A regional National Labor Relations Board judge this week dismissed a petition from full-time faculty members at Marywood University to form a union. Using a framework for assessing the merit of such bids laid out in a 2013 decision regarding Pacific Lutheran University, the board officer found that the Marywood professors did not perform specific religious roles that would exempt them from NLRB oversight, as the Roman Catholic university had argued. But the judge did find that the instructors’ jobs were sufficiently managerial in nature to preclude them.
“At most, the documents and testimony introduced by the employer suggest that faculty members are generally expected to support the university’s mission and core values, much of which is expressed largely in nonreligious terms, including respect, empowerment, service and excellence,” Harold A. Maier, a Philadelphia-based NLRB officer, wrote in his decision regarding the religious exemption question. “More critically, [Marywood] did not produce evidence suggesting that faculty have a specific role in promoting its religious mission and values.”
Yet Marywood’s full-time faculty “exercises effective control” over some aspects of university operations, Maier wrote. “The faculty has extensive control over academic programs and a lesser, but still meaningful role in enrollment management and personnel policy and decisions.” And the NLRB has “never required that total faculty control is a prerequisite to finding managerial status.”
Maier’s conclusions are similar to those reached by a separate NLRB office regarding a union bid by full-time faculty members at Carroll College, in January.
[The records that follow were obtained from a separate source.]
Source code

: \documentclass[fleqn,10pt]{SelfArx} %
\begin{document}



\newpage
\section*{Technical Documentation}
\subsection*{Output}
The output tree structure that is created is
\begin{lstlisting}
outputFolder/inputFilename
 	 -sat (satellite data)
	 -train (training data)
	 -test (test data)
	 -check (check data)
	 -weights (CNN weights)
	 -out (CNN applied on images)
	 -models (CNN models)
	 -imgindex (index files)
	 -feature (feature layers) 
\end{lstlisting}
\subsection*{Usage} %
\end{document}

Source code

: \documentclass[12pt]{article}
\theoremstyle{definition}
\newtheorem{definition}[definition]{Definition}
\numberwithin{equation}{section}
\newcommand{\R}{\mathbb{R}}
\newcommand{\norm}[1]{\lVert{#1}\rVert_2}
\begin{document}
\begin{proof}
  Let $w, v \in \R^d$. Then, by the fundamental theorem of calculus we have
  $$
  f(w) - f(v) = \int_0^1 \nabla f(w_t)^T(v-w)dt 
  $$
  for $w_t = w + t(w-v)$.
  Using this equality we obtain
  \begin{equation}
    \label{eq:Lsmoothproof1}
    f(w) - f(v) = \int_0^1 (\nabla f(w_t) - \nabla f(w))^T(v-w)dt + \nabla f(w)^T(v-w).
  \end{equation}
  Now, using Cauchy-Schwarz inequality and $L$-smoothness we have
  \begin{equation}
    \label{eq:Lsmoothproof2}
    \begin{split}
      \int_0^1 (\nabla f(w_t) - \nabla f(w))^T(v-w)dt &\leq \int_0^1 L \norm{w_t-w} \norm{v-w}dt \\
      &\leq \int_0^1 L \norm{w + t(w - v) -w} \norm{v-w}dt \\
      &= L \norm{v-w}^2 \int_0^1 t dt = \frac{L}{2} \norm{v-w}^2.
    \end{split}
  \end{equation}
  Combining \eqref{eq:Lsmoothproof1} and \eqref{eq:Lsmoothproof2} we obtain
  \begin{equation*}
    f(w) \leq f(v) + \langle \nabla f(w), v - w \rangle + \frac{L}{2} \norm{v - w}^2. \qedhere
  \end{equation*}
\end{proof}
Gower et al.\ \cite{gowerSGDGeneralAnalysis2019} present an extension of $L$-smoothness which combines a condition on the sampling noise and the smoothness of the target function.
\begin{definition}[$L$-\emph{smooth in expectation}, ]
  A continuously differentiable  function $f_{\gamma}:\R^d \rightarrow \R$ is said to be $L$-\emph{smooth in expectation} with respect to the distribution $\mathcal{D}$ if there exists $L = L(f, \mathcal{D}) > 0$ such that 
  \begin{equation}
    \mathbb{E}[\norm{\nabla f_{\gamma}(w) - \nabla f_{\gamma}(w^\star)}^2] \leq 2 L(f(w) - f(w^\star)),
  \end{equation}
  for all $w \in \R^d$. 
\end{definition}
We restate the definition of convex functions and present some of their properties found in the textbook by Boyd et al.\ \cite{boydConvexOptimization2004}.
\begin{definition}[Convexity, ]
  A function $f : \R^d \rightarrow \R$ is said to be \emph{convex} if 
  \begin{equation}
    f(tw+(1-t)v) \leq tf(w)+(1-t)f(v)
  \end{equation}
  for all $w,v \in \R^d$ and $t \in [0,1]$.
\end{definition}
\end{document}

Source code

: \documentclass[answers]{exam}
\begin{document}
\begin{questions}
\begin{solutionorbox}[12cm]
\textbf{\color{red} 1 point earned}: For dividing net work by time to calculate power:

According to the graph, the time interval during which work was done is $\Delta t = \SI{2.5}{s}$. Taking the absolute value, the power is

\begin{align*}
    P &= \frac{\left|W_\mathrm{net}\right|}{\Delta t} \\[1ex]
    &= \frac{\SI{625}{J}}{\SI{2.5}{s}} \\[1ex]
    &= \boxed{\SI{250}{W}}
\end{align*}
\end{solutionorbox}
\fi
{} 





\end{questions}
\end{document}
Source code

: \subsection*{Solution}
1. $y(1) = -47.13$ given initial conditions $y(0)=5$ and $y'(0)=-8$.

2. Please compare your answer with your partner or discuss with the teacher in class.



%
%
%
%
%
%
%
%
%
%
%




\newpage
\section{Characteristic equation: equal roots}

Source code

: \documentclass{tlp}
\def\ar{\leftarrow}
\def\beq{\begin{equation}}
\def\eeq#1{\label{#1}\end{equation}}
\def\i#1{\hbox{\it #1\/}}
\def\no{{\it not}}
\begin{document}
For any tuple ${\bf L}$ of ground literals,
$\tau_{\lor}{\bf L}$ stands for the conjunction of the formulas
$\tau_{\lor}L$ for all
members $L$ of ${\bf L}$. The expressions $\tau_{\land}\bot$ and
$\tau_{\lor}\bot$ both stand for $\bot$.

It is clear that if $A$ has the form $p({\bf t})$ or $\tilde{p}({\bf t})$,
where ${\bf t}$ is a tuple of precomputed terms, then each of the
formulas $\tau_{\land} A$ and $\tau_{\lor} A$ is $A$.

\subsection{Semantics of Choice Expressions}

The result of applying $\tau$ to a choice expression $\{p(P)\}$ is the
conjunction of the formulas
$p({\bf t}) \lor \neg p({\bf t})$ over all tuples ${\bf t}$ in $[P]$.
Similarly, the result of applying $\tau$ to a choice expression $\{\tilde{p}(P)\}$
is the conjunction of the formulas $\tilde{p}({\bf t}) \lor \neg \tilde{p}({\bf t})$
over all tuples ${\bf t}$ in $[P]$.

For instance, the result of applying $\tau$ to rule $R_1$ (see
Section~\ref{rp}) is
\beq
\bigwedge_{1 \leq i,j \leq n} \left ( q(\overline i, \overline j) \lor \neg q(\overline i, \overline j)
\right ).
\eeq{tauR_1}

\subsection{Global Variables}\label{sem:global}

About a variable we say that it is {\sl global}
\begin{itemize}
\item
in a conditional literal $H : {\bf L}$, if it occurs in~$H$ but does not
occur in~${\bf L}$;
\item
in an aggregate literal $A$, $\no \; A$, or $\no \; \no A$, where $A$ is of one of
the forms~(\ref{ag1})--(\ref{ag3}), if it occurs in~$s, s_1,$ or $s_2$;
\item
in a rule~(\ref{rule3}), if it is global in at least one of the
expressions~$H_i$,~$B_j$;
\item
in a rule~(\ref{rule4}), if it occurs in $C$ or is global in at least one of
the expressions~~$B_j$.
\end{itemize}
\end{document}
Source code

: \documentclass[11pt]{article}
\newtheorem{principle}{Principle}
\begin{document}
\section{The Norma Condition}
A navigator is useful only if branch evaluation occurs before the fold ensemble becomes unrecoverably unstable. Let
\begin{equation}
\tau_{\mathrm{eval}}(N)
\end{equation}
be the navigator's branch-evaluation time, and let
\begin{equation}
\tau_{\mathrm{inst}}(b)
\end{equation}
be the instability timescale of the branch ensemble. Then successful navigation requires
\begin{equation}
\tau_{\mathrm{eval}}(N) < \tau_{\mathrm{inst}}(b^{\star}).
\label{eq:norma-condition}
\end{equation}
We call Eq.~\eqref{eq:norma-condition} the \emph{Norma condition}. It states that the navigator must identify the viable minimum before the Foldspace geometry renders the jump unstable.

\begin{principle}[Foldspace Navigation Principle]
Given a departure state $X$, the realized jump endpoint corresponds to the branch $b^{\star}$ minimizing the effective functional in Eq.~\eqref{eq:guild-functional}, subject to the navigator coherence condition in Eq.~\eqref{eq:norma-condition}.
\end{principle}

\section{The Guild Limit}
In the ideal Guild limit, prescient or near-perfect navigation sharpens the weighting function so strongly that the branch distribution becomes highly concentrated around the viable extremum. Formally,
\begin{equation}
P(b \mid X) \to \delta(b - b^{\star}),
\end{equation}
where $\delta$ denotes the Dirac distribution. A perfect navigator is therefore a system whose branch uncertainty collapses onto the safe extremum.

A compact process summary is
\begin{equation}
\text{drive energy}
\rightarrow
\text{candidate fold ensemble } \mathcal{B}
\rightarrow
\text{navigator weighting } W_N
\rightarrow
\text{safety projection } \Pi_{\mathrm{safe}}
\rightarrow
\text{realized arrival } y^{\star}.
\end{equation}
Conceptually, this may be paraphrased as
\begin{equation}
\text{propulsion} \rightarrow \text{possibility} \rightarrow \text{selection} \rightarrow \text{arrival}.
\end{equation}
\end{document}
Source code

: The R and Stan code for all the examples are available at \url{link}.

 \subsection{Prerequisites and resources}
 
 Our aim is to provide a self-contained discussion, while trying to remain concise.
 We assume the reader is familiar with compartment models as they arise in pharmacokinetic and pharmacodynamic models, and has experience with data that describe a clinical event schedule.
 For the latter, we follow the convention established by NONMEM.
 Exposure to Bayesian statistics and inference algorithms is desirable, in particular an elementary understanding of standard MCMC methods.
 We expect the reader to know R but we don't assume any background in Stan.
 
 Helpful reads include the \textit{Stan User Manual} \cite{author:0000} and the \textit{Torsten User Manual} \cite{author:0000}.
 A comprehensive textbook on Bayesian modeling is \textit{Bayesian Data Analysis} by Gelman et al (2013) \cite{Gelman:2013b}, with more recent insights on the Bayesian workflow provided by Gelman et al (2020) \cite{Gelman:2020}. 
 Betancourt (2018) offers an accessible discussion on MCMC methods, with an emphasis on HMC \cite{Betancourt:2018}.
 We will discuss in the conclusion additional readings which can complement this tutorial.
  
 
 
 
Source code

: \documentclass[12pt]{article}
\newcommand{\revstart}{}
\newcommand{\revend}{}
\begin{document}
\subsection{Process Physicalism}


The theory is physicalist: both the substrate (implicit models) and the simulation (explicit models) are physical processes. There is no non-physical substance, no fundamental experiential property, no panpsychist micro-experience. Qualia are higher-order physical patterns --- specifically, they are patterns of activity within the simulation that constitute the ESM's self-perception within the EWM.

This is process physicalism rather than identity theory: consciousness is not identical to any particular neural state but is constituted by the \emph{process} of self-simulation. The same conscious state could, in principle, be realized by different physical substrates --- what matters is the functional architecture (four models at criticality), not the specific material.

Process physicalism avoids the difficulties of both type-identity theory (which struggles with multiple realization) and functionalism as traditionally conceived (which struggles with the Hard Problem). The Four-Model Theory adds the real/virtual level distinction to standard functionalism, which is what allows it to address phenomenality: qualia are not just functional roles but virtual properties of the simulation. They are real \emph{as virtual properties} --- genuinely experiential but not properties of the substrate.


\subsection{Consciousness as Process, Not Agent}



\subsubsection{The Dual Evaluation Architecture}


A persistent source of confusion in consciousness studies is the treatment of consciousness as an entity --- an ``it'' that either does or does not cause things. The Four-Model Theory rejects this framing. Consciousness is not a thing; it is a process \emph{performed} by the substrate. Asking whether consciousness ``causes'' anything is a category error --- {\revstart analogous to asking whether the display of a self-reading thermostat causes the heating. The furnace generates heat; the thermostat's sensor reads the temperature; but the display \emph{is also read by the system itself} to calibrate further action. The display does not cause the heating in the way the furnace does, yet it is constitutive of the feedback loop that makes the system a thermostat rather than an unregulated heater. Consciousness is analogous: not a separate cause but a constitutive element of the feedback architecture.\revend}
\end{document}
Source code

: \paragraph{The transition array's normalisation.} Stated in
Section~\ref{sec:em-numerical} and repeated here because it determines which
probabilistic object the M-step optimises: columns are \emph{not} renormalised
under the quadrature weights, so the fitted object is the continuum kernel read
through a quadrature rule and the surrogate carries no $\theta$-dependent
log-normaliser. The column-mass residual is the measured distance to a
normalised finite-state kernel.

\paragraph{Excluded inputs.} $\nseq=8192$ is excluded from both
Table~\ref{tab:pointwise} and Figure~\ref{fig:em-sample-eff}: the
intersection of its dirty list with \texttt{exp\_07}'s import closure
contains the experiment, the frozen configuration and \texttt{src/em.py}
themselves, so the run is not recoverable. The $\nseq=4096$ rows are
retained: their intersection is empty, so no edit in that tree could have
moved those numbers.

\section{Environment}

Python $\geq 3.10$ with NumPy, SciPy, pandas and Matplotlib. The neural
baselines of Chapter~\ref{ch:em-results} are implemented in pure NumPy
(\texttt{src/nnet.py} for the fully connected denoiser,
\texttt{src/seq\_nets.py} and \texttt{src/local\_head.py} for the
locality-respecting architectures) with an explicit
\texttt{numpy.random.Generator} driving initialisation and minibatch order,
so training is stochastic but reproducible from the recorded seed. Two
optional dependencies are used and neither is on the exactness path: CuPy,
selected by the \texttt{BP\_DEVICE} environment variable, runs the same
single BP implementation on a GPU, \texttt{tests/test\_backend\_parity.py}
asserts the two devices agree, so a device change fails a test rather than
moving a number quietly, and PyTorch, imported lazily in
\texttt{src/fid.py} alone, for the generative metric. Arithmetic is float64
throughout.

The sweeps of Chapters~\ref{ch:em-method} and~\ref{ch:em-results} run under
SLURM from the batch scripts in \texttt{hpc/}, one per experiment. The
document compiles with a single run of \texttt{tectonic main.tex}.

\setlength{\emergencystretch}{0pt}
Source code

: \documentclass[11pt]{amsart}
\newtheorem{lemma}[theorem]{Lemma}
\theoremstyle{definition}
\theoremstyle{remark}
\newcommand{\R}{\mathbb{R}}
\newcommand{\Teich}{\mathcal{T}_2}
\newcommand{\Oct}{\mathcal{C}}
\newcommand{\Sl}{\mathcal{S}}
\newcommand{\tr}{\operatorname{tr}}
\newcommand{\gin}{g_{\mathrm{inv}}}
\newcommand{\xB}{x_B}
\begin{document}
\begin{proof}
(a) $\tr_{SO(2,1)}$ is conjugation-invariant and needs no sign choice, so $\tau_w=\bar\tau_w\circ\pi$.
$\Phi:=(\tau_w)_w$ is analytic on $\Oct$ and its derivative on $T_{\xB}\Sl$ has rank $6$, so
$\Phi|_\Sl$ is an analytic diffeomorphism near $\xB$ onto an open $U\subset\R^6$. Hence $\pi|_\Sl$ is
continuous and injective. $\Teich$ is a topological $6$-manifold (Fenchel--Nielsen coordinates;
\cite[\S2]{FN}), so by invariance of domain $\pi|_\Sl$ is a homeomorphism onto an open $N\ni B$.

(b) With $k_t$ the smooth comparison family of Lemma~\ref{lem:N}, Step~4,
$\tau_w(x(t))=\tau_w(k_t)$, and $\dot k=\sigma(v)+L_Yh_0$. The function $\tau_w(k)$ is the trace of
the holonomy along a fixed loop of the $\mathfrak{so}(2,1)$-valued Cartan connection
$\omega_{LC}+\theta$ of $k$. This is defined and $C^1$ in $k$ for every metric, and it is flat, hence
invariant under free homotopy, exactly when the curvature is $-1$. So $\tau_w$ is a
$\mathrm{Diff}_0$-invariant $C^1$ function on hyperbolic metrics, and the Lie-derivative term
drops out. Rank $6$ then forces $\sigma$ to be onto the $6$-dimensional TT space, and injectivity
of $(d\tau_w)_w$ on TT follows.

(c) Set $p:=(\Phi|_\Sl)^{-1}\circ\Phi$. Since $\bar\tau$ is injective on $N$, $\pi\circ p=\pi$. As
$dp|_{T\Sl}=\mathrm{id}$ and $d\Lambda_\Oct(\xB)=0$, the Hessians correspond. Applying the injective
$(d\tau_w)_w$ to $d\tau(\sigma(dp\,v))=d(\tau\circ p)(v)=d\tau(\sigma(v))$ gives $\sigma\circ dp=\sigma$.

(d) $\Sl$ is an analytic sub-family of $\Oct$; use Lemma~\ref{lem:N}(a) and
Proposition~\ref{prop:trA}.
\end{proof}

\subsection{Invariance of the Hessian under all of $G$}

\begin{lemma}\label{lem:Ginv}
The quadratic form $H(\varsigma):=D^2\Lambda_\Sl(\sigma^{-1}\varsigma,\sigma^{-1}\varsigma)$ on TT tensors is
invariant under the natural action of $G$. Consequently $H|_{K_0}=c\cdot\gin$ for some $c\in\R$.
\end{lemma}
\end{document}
The two decisions taken together suggest a continued trend against full-time faculty unions at private institutions, even though some onlookers said the Pacific Lutheran decision may have opened doors to them.
Juneann Greco, Marywood spokeswoman, said via email that the decision “provides positive guidance going forward, encouraging our faculty, administration and staff to continue to work together, guided by our Marywood values, in the best interest of our students.” A spokesperson for the Pennsylvania State Education Association, which is part of the National Education Association and with which the proposed union is affiliated, did not immediately respond to a request for comment.